Istihsan adalah salah satu cara atau sumber dalam mengambil
hukum Islam. Berbeda dengan Al-Quran, Hadits, Ijma` dan Qiyas yang kedudukannya
sudah disepakati oleh para ulama sebagai sumber hukum Islam, istihsan adalah
salah satu metodologi yang digunakan hanya oleh sebagian ulama saja, tidak
semuanya.
Al-Imam Asy-Syafi`i
dalam mazhabnya termasuk kalangan ulama yang tidak menerima istihsan dalam
merujuk sumber-sumber syariah Islam. Sebaliknya, Al-Imam Abu Hanifah justru
menggunakannya. samping madzhab Hanafi, termasuk sebagian madzhab Maliki
danmadzhab Hambali.
Pengertian Istihsan
Menurut bahasa, istihsan berarti
menganggap baik atau mencari yang baik.
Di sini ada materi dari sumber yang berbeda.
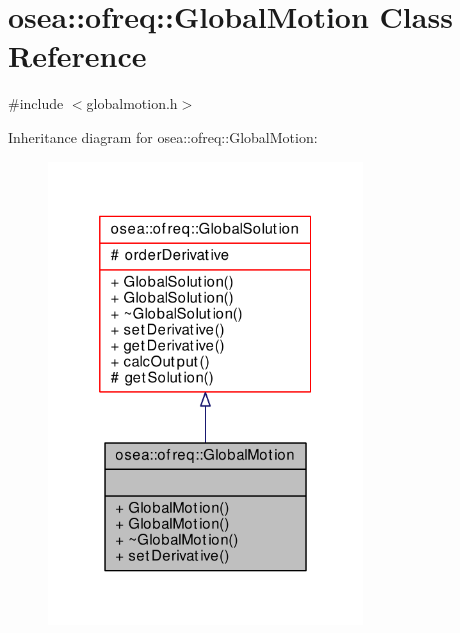 \hypertarget{classosea_1_1ofreq_1_1_global_motion}{\section{osea\-:\-:ofreq\-:\-:Global\-Motion Class Reference}
\label{classosea_1_1ofreq_1_1_global_motion}
}


{\ttfamily \#include $<$globalmotion.\-h$>$}



Inheritance diagram for osea\-:\-:ofreq\-:\-:Global\-Motion\-:\nopagebreak
\begin{figure}[H]
\begin{center}
\leavevmode
\includegraphics[width=236pt]{classosea_1_1ofreq_1_1_global_motion__inherit__graph}
\end{center}
\end{figure}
Menurut ulama ushul fiqh,
ialah meninggalkan hukum yang telah ditetapkan kepada hukum yang lainnya, pada
suatu peristiwa atau kejadian yang ditetapkan berdasar dalil syara`.
Istihsan menurut
bahasa adalah menganggap sesuatu itu baik sedangkan menurut istilah menurut
ulama ushul adalah berpaling seorang mujtahid dari tutunanan qiyas yang jalli(
Nyata) kepaa tutunnan qiyas yang Kaffiy(samar), atau dari hukum Kulli (umum)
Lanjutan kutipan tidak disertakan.